PA After a Doctor’s Name: What It Really Means

When you see “PA” after a doctor’s name, it almost always refers to “Professional Association,” a legal business structure. It does not mean the doctor is a physician assistant. A sign reading “John Smith, M.D., PA” tells you that Dr. Smith is a licensed physician who organized his medical practice as a Professional Association under state law.

What Professional Association Means

A Professional Association is a type of business entity designed specifically for licensed professionals like doctors, dentists, and lawyers. It functions similarly to a corporation, offering liability protection for the owner’s personal assets if the business faces financial trouble or a lawsuit related to business operations. Think of it as the legal wrapper around the practice, not a description of the doctor’s medical training.

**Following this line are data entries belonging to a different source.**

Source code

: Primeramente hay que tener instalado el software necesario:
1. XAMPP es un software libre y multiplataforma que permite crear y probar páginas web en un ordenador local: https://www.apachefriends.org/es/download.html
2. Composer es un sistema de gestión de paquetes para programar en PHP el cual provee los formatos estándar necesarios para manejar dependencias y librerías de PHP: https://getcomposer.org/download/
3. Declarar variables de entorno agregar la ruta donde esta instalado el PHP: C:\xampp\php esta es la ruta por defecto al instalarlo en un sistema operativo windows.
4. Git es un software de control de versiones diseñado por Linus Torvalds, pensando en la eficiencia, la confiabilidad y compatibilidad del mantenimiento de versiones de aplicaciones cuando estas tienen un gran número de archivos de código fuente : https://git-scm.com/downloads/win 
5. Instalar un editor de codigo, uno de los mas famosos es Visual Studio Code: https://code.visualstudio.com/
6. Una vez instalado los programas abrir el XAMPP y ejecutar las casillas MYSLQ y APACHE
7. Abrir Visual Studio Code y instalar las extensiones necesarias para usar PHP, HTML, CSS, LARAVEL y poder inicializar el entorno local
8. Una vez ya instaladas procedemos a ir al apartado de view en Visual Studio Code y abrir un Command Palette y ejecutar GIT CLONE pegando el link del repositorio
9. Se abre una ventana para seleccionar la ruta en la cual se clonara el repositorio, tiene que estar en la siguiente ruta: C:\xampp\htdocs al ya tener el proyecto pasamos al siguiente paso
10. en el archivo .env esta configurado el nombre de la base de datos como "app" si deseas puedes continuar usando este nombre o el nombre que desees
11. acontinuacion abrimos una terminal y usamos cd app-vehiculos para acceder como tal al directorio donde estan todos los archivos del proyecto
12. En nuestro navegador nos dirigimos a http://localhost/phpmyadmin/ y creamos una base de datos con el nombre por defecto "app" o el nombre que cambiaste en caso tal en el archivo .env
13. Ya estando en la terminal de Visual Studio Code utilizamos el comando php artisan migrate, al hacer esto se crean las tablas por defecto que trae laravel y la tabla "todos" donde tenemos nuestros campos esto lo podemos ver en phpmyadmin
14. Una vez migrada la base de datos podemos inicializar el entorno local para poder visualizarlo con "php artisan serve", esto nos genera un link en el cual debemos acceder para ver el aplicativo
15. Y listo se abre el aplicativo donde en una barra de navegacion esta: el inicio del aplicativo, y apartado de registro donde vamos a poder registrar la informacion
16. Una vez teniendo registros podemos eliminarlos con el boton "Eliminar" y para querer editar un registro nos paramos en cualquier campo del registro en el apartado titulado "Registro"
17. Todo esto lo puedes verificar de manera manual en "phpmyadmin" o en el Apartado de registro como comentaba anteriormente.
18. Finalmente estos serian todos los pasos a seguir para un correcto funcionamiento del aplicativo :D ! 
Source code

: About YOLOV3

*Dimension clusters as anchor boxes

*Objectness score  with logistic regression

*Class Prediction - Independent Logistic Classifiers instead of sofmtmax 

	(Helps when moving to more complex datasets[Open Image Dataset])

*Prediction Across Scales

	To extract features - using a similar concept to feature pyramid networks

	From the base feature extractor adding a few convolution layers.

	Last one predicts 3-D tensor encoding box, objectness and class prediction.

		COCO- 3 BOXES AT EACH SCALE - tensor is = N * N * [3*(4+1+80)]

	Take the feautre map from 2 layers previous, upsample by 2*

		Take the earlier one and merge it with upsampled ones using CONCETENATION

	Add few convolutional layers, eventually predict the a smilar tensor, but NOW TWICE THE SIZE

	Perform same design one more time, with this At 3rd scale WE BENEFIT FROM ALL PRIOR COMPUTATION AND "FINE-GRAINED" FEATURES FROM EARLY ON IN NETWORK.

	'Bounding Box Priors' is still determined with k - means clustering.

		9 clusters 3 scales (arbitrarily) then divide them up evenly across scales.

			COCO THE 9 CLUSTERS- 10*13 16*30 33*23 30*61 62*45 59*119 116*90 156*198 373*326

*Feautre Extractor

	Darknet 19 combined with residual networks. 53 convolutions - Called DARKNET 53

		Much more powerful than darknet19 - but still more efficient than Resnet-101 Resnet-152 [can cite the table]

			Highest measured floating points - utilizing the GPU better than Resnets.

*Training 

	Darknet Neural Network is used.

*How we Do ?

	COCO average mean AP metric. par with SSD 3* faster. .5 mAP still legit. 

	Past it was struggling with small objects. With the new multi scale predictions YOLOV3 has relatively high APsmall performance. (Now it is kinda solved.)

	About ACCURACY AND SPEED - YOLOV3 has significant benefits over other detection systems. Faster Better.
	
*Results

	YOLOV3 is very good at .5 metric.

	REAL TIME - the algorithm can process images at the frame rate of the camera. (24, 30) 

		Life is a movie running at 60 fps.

Doctors choose a PA structure for several practical reasons. It provides stronger liability protection than simpler business setups, and it allows options like offering stock to employees. It does require more formal paperwork and governance than alternatives, but many physicians consider the tradeoff worthwhile. The “PA” appears on signage, letterhead, and billing documents because state law typically requires businesses to display their legal designation.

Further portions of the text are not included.